It was amidst unprecedented public protests the world over — from Europe to Australia and New Zealand and finally India’s schoolchildren — that the UN Climate Summit held last week pressed world leaders to augment their Paris accord commitments. The urgency to go beyond the Paris accord has been driven home by the experience of the last four years — “the hottest on record, and winter temperatures in the Arctic have risen by three degrees Celsius since 1990”, according to the UN website on the summit. But notably, with the possible exception of India, major emitters have failed to rise to the occasion. India’s emissions curtailment plan, led by its push for renewables and electric vehicles, is in line with reducing world temperature rise to 2 degrees centigrade, whereas China, the US and the European Union (the top three in terms of total emissions) need to do much more to get there. There can be no denying that, in view of the principles of equity and climate justice, the developed world must bear the brunt of reducing “greenhouse gas emissions by 45 per cent over the next decade and to net zero emissions by 2050.” They have ‘developed’ their economic standards by accounting for the bulk of the global stock of carbon emissions in the atmosphere and must cough up the money and the technology, which they possess, for reducing emissions across the world.
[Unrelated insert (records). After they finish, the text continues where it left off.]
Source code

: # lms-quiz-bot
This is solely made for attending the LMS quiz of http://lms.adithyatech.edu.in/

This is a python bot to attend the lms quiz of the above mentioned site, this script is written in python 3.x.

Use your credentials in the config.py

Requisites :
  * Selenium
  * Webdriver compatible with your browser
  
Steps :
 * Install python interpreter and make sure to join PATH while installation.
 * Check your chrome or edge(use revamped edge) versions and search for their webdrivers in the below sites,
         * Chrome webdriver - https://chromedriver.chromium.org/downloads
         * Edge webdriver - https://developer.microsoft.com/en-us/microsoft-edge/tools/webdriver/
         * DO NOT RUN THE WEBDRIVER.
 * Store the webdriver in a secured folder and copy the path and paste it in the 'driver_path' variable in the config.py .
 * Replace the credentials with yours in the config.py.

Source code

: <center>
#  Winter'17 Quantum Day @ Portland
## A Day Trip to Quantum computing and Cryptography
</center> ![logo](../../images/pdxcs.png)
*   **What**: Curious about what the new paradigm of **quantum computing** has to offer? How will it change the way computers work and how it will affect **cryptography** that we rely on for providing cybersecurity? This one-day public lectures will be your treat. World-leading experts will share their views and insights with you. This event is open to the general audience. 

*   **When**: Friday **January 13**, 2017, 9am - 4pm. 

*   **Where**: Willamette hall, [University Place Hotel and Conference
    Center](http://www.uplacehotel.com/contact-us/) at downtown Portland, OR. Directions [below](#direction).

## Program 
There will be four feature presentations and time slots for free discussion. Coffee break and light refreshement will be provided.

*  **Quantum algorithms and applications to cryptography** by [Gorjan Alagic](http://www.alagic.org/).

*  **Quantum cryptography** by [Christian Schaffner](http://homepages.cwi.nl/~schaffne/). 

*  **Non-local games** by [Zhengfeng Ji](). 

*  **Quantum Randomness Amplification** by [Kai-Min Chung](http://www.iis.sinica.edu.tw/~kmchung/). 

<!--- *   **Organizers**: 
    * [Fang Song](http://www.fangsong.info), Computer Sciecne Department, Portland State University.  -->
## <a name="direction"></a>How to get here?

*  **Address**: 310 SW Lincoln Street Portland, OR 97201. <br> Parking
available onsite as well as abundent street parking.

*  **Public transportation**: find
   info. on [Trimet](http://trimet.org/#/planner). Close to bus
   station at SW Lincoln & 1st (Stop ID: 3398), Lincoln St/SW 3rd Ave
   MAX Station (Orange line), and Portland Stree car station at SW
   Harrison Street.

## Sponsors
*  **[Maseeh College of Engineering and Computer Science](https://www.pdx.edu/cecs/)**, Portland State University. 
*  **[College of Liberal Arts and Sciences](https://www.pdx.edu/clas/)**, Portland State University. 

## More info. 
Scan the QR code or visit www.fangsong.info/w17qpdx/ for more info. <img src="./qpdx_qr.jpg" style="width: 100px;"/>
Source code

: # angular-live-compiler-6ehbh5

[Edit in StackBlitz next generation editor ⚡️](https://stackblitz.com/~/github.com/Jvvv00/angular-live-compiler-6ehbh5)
As the world readies for the climate ministerial at Chile in December, the US, the EU and China will be under considerable pressure to offer something extra. The EU grandstanding on this subject — notably led by Germany — has not been matched by action on the ground. Coal remains in favour, more so after the shutdown of nuclear facilities after the Fukushima accident in 2011. The solar wave has stalled in Germany, for a variety of reasons. China’s renewables and EV push has been significant but its reliance on coal continues. As for options, the developed world has been stingy in putting money into the Green Climate Fund. Carbon credit markets have flopped in the absence of a mandatory framework for meeting emission reduction targets, and with it fines for missing them. But a new paradigm may emerge, as young people the world over, with Greta Thunberg lending them a voice, visualise a grim future.

We need renewables, more forests and super efficient appliances and buildings, accompanied by resource sharing mechanisms from the global North to the South. India’s efforts in reducing emissions’ intensity of growth need to be accompanied by steps to enhance its green cover. The International Union for Conservation of Nature points out that one third of carbon dioxide released by burning fossil fuels is absorbed by forests every year. Besides, 12 per cent of global emissions accrues from deforestation and degradation. Action here can be local as well as global.